*** Begin section ***

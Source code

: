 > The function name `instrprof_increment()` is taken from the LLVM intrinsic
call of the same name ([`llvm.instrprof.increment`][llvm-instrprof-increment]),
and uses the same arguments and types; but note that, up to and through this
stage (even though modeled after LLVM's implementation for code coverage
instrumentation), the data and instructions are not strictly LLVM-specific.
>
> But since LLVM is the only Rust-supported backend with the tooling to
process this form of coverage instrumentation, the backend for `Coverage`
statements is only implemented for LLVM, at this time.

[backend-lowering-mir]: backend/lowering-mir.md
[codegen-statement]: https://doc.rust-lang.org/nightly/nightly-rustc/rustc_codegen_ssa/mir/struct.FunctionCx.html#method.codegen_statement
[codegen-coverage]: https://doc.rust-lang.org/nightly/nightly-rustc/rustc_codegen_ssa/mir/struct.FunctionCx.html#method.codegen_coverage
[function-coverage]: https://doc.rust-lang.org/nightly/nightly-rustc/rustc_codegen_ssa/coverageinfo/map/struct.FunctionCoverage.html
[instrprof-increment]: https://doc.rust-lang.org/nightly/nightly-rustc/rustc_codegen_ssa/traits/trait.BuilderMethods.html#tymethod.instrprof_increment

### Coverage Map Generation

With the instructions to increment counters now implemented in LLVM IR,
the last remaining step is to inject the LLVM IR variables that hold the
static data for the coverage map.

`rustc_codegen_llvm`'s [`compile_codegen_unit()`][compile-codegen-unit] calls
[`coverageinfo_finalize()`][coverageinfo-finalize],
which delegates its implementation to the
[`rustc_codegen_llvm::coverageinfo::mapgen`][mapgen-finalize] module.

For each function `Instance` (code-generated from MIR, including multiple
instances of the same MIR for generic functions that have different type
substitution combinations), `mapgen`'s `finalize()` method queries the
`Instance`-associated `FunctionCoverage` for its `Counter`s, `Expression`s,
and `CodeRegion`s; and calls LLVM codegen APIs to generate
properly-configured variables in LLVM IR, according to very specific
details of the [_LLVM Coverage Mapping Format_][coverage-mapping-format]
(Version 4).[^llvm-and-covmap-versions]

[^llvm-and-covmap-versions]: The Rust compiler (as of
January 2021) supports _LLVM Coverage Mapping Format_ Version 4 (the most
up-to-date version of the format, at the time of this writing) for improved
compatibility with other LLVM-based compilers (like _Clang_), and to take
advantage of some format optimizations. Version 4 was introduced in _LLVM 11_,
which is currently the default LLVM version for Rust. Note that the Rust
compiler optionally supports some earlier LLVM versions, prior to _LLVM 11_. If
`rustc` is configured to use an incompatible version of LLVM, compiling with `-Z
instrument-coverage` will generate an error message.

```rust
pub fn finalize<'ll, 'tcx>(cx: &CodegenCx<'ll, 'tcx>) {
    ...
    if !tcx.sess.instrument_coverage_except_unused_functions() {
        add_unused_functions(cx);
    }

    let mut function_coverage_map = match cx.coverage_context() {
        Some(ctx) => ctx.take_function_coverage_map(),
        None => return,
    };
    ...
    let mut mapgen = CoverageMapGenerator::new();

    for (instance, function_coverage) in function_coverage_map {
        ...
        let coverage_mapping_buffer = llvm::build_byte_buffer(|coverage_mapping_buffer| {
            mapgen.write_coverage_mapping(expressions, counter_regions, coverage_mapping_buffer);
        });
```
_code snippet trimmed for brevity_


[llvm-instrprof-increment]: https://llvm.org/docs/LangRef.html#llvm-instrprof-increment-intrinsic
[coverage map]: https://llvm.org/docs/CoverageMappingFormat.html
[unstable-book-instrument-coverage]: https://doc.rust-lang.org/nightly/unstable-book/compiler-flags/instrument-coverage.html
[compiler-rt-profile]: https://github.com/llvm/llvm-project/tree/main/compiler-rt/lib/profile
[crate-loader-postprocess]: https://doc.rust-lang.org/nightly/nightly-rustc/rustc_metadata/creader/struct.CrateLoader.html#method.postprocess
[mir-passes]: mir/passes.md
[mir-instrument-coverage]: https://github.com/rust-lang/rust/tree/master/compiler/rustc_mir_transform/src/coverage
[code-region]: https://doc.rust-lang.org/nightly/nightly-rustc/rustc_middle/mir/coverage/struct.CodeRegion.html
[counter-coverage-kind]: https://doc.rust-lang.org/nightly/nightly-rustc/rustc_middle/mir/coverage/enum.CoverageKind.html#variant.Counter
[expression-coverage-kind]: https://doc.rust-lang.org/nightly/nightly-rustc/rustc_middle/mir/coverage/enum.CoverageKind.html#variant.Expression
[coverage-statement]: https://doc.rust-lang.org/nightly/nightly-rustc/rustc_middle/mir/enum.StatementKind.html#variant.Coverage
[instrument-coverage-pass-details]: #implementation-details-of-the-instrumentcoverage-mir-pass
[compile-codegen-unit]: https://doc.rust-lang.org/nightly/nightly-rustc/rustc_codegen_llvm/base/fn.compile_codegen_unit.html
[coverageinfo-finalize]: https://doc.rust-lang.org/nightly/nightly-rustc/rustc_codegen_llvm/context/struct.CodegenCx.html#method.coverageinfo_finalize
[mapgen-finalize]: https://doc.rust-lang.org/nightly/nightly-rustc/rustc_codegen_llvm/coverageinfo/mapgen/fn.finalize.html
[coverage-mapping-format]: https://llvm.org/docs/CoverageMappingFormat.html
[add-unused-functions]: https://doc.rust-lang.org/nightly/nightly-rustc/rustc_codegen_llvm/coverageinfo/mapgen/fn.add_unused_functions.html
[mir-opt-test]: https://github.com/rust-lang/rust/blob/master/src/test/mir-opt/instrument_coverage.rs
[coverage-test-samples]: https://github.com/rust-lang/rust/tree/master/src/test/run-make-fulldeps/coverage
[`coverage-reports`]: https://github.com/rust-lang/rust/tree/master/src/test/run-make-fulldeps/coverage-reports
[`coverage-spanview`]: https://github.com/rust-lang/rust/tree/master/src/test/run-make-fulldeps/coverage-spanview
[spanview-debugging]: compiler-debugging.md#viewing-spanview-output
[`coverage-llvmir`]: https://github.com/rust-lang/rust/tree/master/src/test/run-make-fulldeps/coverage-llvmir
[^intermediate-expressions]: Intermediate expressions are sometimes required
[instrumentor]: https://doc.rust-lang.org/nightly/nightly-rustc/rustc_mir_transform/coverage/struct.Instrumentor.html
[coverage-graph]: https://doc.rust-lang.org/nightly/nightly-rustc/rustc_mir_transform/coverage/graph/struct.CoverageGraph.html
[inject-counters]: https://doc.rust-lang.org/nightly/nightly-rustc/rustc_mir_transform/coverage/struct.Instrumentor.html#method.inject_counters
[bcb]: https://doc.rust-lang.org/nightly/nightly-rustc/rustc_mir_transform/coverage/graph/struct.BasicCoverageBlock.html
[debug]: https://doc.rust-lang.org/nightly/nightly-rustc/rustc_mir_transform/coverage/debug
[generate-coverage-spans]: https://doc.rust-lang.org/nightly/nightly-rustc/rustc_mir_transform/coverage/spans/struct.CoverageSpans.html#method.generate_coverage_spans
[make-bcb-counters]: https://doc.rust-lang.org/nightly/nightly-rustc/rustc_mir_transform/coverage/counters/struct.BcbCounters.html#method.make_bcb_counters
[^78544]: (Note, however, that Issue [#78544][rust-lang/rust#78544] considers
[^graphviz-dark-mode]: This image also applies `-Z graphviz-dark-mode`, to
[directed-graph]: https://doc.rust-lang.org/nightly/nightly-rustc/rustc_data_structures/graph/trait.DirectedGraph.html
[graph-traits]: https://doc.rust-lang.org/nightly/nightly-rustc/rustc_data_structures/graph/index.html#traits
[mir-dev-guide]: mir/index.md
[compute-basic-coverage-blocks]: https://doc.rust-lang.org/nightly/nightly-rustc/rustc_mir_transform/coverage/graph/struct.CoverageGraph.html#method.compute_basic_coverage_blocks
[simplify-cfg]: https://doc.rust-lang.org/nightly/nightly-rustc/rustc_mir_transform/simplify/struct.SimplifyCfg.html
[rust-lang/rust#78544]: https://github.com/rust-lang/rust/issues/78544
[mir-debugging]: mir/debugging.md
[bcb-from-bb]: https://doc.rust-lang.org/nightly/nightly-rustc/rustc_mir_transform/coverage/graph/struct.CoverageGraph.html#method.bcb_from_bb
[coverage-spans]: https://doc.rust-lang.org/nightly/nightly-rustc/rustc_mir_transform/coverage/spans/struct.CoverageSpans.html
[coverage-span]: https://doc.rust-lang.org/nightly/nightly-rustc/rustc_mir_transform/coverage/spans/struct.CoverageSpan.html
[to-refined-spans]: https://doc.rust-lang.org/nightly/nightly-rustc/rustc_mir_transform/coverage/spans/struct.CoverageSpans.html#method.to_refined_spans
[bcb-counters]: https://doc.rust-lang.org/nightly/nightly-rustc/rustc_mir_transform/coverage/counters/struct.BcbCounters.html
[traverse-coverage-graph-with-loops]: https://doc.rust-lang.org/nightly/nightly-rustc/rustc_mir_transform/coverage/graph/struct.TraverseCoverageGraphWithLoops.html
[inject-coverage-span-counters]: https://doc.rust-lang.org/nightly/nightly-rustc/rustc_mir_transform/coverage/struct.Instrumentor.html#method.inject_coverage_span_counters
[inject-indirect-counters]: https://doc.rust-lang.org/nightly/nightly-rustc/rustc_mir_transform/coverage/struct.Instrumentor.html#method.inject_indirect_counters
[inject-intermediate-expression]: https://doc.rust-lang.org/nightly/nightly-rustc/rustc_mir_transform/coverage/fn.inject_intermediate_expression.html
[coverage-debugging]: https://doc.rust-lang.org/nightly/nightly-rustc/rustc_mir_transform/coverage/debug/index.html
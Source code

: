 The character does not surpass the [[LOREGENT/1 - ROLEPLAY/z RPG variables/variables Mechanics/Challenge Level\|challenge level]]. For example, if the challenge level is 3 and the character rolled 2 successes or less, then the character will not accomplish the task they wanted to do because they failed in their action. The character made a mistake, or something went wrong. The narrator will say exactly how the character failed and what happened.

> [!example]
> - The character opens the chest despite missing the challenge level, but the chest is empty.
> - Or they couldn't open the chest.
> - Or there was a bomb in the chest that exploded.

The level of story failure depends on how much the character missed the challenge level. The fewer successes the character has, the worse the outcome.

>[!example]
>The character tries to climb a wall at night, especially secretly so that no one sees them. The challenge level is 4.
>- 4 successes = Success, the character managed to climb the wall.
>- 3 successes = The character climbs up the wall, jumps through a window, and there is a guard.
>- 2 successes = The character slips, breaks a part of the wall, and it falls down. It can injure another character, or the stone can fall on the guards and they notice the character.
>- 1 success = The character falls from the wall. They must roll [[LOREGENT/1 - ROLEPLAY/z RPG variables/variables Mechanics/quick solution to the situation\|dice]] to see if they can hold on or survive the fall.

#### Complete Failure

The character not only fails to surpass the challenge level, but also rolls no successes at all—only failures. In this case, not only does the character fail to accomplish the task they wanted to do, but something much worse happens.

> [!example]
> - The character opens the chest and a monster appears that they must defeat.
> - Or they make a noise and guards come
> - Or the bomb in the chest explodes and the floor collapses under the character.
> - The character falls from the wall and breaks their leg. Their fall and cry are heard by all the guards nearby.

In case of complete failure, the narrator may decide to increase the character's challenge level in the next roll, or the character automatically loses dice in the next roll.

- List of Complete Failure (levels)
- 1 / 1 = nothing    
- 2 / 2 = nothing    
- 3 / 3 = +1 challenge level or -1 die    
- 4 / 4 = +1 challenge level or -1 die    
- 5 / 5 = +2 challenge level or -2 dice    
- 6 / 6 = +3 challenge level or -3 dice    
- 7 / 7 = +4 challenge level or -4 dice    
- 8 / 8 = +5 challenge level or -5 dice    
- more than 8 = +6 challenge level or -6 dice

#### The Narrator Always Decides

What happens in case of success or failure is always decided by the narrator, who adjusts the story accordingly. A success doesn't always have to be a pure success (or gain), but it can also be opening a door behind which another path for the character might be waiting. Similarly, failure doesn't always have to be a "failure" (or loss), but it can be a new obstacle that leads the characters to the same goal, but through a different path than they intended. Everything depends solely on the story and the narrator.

*** End section ***

### Activity
When a line in the listing has the string "opens" in it, return that line.

### Task response
> - The character opens the chest despite missing the challenge level, but the chest is empty.
> - The character opens the chest and a monster appears that they must defeat.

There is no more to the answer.